The human cost is felt the most by women, young people and children. In middle-income Nigeria over ten million children do not go to school, and one in ten do not reach their fifth birthday.
Winnie Byanyima, Executive Director of Oxfam and co-chair of WEF Africa 2017 said: “Inequality in Africa is fuelling poverty, fracturing our societies, and stifling the potential of millions of people. It will become a major drag on economic growth. Africa should stop imitating the failing policies of Europe and America and develop a new economic model that works for all Africans – not just the fortunate few.”
“African leaders must not kid themselves. If the well being of our people and the protection of our environment are our primary aims rather than a hoped-for by-product of free markets, we need to explicitly design economies to achieve these things,” said Byanyima.
A new Oxfam report, ‘Starting with people,’ sets out how Africa’s political and business leaders can use economic and taxation policy and social spending to build economies that work for all. Invest in economic activities that support people’s livelihoods.
Over half of Africa’s total labour force works in agriculture, yet smallholder agriculture, that offers the greatest potential to reduce poverty, has been neglected for decades. More investment is needed to provide extension workers to train men and women, access for all to credit, technology, and social protection; and support for light manufacturing and agro-processing that creates value for producers and will meet the demand from growing urban markets. Africa currently imports a third of its processed food and drinks – a far higher share then Asia or Latin America.
Foster business models that share the benefits of economic success with their workers and society as a whole. Alternative business structures, such as cooperative or social enterprises, are not new. Nearly half of all Kenyans derive their livelihoods from the cooperative movement, in which enterprises directly benefit their producer-owners.
Create tax systems that ensure big business and wealthy individuals pay their fair share of tax. African countries lose billions every year because of tax dodging and overly generous tax incentives. It was estimated that Kenya, Tanzania, Rwanda and Uganda spent up to $2.8 billion a year on corporate tax incentives in 2012, yet business surveys indicate these types of incentives play a very small role in attracting foreign investment.
Resist the pressure to privatize education, invest in public services particularly healthcare and education - and remove barriers, such as user fees, which prevent the poorest people in society from accessing these services.
“Oxfam is not advocating a return to Africa’s economic past – we are championing economies that are fit for the future,” said Byanyima. “New economies that create quality jobs rather then just GDP growth; foster businesses that enrich all of society, not just their shareholders; support public services that will create a healthy educated workforce; and build tax systems where everyone pays their fair share.”

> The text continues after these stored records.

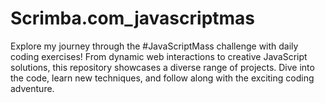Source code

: # Scrimba.com_javascriptmas
Explore my journey through the #JavaScriptMass challenge with daily coding exercises! From dynamic web interactions to creative JavaScript solutions, this repository showcases a diverse range of projects. Dive into the code, learn new techniques, and follow along with the exciting coding adventure.
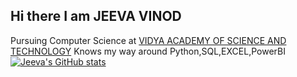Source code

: ## Hi there I am JEEVA VINOD
Pursuing Computer Science at [VIDYA ACADEMY OF SCIENCE AND TECHNOLOGY](https://www.vidyaacademy.ac.in)
Knows my way around Python,SQL,EXCEL,PowerBI 
[![Jeeva's GitHub stats](https://github-readme-stats.vercel.app/api?username=Je-eva&theme=transparent)](https://github.com/anuraghazra/github-readme-stats)

<!--
**Je-eva/Je-eva** is a ✨ _special_ ✨ repository because its `README.md` (this file) appears on your GitHub profile.

Here are some ideas to get you started:

- 🔭 I’m currently working on ...
- 🌱 I’m currently learning ...
- 👯 I’m looking to collaborate on ...
- 🤔 I’m looking for help with ...
- 💬 Ask me about ...
- 📫 How to reach me: ...
- 😄 Pronouns: ...
- ⚡ Fun fact: ...
-->
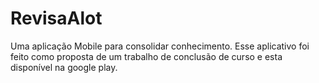 # RevisaAlot
Uma aplicação Mobile para consolidar conhecimento.
Esse aplicativo foi feito como proposta de um trabalho de conclusão de curso e esta disponível na google play.
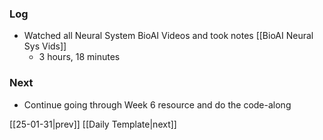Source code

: ### Log
- Watched all Neural System BioAI Videos and took notes [[BioAI Neural Sys Vids]]
	- 3 hours, 18 minutes
### Next
- Continue going through Week 6 resource and do the code-along

[[25-01-31|prev]] [[Daily Template|next]]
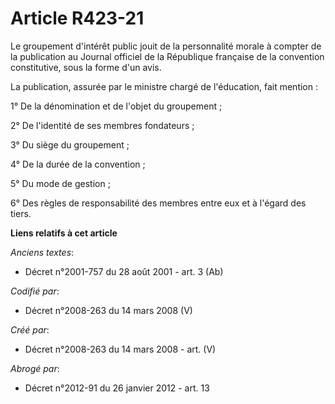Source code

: # Article R423-21

Le groupement d'intérêt public jouit de la personnalité morale à compter de la publication au Journal officiel de la
République française de la convention constitutive, sous la forme d'un avis.

La publication, assurée par le ministre chargé de l'éducation, fait mention :

1° De la dénomination et de l'objet du groupement ;

2° De l'identité de ses membres fondateurs ;

3° Du siège du groupement ;

4° De la durée de la convention ;

5° Du mode de gestion ;

6° Des règles de responsabilité des membres entre eux et à l'égard des tiers.

**Liens relatifs à cet article**

_Anciens textes_:

  - Décret n°2001-757 du 28 août 2001 - art. 3 (Ab)

_Codifié par_:

  - Décret n°2008-263 du 14 mars 2008 (V)

_Créé par_:

  - Décret n°2008-263 du 14 mars 2008 - art. (V)

_Abrogé par_:

  - Décret n°2012-91 du 26 janvier 2012 - art. 13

Oxfam South Africa Executive Director Siphokazi Mthathi said: “We would like to see an economic revolution across Africa which ensures that the poorest people can share the benefits of economic success.
The favoured approach of donors, many governments, and WEF is to invest in large-scale industrial agriculture and ‘mega’ public-private-partnerships that do more for the bank balances of an already wealthy elite then for women or those living in poverty. African leaders must start putting people first.